Research
Computational Infrastructure
Genomic data processing and analysis are both computationally intensive and time consuming that require the support of a computational infrastructure with well configured hardware and engineered software application pipeline. We have been working closely with the HPCC group of MD Anderson and IBM scientists and developed an automated NGS data processing and analysis pipeline that is capable of outputting standardized final results within three days upon receipt of the raw data. The pipeline has been powering the sequencing efforts of the Moon Shots Program® and the integration of genomic data into the institution's big data platform. Current research includes collaborations with IBM scientists to increase the throughput of the pipeline through hardware and software enhancements and management of the metadata and the implementation of a fast track genomic profiling system to produce reports in a week starting from genomic materials (in collaboration with faculty from Experimental Therapeutics).
Algorithm and Software Development
While working on the computational infrastructure or with biologists/clinicians on various research projects, we have identified areas where new computational approaches need to be developed. We implement software applications that can be easily deployed to our production pipeline or users within the MD Anderson community. Several widely used applications have been developed by the lab. We are currently working on algorithms/software dealing with the identification of rare genomic variations, analyzing NGS data derived from PDX models, and the potential of utilizing personalized reference genome to enhance the accuracy of alignment.
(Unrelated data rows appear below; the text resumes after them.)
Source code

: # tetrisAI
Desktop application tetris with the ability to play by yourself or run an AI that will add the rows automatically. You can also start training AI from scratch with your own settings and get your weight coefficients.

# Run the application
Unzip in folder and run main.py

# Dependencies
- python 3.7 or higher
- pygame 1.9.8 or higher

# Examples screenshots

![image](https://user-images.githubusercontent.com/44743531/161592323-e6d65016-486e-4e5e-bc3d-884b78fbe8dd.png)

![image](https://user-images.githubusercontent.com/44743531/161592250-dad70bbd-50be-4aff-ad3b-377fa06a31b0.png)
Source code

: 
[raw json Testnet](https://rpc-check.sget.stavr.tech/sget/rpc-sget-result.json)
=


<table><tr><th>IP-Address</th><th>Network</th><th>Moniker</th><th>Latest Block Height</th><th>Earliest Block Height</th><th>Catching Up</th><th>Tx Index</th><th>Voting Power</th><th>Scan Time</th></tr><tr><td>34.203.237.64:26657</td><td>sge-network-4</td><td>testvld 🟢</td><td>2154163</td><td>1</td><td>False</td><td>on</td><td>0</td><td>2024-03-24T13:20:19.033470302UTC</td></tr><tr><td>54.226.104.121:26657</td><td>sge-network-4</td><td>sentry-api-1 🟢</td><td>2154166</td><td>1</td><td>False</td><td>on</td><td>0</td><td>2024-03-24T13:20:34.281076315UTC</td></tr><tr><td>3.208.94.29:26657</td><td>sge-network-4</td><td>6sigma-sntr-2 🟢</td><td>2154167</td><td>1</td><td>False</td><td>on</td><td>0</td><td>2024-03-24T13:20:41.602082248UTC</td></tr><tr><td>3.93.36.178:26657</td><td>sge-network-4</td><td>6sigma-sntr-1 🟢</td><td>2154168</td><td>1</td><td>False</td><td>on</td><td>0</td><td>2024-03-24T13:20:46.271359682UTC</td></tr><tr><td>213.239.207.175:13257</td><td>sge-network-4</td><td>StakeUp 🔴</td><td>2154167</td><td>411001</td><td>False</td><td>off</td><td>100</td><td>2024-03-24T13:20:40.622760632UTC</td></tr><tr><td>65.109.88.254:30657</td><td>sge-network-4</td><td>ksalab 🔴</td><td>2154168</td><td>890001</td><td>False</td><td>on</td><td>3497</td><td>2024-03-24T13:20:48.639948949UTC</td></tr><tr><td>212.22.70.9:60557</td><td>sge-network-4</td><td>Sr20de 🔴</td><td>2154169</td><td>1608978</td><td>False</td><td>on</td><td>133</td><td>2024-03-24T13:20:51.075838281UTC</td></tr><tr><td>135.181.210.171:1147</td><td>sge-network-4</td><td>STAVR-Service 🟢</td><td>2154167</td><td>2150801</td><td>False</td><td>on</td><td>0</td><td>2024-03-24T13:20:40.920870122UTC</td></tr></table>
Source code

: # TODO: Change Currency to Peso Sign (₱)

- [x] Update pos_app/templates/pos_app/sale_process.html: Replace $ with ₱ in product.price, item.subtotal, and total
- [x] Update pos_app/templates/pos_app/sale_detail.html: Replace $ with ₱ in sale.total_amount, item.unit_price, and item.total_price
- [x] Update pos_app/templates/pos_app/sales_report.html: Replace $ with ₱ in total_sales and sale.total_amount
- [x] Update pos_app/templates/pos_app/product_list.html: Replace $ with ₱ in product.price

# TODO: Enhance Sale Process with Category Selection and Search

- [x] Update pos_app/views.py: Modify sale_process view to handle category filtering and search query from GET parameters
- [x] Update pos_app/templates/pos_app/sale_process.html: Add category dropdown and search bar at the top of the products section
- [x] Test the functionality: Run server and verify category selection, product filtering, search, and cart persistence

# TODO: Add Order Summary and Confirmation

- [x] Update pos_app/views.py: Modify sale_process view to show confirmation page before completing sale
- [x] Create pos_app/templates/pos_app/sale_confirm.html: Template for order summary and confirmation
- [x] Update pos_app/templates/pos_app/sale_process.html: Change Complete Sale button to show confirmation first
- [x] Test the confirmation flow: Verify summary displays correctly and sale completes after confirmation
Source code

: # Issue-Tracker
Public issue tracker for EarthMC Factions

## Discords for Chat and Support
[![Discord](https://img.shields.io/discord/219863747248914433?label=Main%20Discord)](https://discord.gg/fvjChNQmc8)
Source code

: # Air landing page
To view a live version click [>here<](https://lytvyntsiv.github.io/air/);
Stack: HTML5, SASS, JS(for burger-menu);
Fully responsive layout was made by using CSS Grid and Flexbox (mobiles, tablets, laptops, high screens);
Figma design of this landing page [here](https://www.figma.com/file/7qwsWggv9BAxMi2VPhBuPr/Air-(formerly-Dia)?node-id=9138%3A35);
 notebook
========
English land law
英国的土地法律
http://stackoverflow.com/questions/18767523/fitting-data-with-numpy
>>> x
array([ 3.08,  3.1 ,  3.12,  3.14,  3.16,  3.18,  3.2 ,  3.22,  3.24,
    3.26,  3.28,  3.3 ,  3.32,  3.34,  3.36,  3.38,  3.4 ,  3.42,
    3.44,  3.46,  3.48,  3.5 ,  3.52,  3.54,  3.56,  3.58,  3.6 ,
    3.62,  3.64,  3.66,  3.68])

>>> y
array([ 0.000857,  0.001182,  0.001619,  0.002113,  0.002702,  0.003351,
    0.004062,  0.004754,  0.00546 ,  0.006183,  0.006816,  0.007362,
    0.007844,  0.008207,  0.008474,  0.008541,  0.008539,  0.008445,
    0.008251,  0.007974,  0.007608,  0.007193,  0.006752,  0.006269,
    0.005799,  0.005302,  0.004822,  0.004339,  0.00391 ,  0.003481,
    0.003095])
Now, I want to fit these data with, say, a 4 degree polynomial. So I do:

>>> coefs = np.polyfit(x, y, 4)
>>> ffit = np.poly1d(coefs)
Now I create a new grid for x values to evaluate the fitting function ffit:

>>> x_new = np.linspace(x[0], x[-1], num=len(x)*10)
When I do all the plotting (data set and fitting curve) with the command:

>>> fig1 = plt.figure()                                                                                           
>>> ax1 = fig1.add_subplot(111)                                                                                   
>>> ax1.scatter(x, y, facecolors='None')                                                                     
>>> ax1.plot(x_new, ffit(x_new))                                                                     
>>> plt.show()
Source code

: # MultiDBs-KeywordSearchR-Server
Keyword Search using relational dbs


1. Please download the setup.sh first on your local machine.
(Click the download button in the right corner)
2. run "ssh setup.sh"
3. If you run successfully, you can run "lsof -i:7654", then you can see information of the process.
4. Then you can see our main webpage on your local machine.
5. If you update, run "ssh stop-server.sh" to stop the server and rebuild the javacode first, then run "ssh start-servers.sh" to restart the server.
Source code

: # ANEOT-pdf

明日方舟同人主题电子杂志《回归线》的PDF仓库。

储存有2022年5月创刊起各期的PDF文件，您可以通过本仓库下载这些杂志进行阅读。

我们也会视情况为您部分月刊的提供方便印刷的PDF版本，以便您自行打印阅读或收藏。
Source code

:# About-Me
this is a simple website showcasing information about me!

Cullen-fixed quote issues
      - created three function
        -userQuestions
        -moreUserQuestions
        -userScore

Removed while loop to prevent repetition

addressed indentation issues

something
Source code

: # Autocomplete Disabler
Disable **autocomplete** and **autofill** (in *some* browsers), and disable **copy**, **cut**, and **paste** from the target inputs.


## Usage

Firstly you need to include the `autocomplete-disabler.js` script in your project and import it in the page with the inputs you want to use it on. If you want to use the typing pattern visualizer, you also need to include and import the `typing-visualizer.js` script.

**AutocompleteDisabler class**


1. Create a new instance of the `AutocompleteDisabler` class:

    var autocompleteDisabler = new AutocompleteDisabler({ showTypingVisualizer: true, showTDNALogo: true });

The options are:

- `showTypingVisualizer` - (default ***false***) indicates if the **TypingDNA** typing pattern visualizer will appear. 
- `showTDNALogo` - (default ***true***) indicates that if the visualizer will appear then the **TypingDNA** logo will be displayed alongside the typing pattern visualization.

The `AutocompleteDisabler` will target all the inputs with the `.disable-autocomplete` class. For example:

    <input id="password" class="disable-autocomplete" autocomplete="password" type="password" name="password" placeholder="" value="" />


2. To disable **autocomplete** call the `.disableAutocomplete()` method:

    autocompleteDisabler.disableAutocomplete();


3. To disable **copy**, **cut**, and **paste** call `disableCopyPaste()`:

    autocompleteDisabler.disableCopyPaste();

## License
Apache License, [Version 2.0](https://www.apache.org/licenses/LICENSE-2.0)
Customized Computational Data Analysis
With an automated production pipeline generating standardized analytical results, our computational scientists are able to concentrate more on interacting with the biologists/clinicians to better understand the biological or clinical issues of interests and curtail the downstream analysis accordingly. We have established long term collaborations with faculty members in departments throughout the institution and provided customized computational supports with excellent outcomes that are well reflected in our publication list.